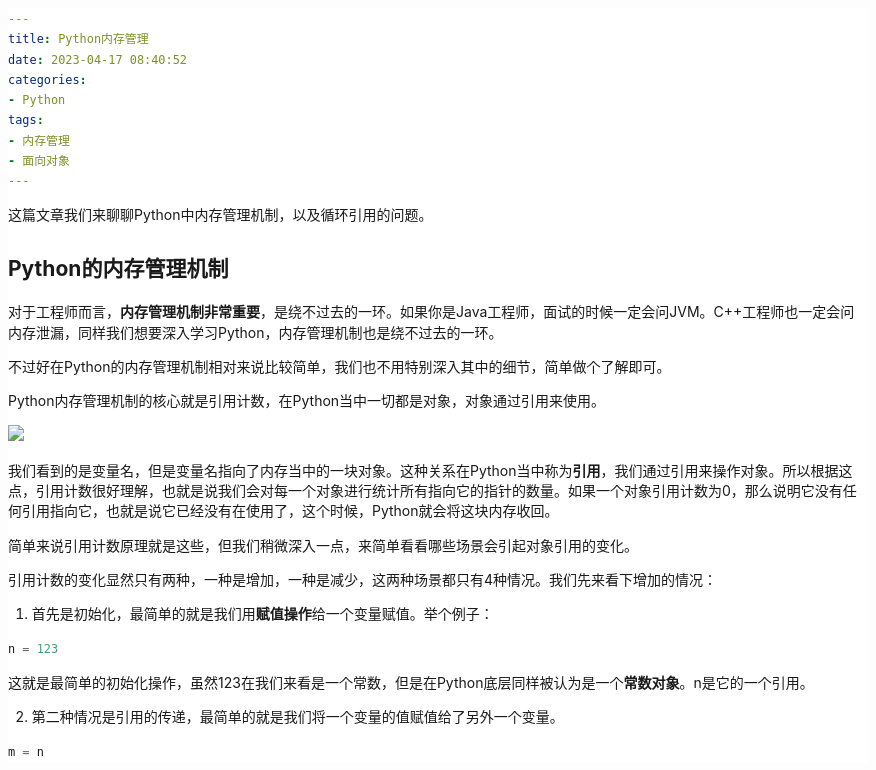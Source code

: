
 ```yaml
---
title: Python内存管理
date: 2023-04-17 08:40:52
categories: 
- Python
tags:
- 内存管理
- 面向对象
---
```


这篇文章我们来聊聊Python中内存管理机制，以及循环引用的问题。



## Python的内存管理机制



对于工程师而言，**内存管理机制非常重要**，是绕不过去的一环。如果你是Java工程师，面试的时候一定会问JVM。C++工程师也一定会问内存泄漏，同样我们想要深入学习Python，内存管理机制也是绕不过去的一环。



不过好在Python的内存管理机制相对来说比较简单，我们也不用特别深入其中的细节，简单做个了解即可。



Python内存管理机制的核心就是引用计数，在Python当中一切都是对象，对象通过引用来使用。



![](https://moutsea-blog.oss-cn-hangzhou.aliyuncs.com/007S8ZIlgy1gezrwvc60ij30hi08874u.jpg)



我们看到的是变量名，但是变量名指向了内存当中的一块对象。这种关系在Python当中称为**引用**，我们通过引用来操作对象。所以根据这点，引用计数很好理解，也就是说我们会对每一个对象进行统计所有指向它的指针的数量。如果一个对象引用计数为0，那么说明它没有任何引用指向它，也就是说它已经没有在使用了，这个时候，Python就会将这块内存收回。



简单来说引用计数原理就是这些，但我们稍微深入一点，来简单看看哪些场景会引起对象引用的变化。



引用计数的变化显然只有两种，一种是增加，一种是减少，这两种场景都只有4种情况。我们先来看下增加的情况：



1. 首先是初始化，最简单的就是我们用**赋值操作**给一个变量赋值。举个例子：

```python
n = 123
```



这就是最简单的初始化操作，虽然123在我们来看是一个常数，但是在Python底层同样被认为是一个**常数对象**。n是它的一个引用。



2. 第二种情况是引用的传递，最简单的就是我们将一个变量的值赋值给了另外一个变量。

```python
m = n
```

▸ TASK INSTRUCTIONS: Everything from the line containing "简单来说引用计数原理就是这些" through the last line above should be copied exactly, please, with nothing added.

▸ EXERCISE RESULT:
简单来说引用计数原理就是这些，但我们稍微深入一点，来简单看看哪些场景会引起对象引用的变化。



引用计数的变化显然只有两种，一种是增加，一种是减少，这两种场景都只有4种情况。我们先来看下增加的情况：



1. 首先是初始化，最简单的就是我们用**赋值操作**给一个变量赋值。举个例子：

```python
n = 123
```



这就是最简单的初始化操作，虽然123在我们来看是一个常数，但是在Python底层同样被认为是一个**常数对象**。n是它的一个引用。



2. 第二种情况是引用的传递，最简单的就是我们将一个变量的值赋值给了另外一个变量。

```python
m = n
```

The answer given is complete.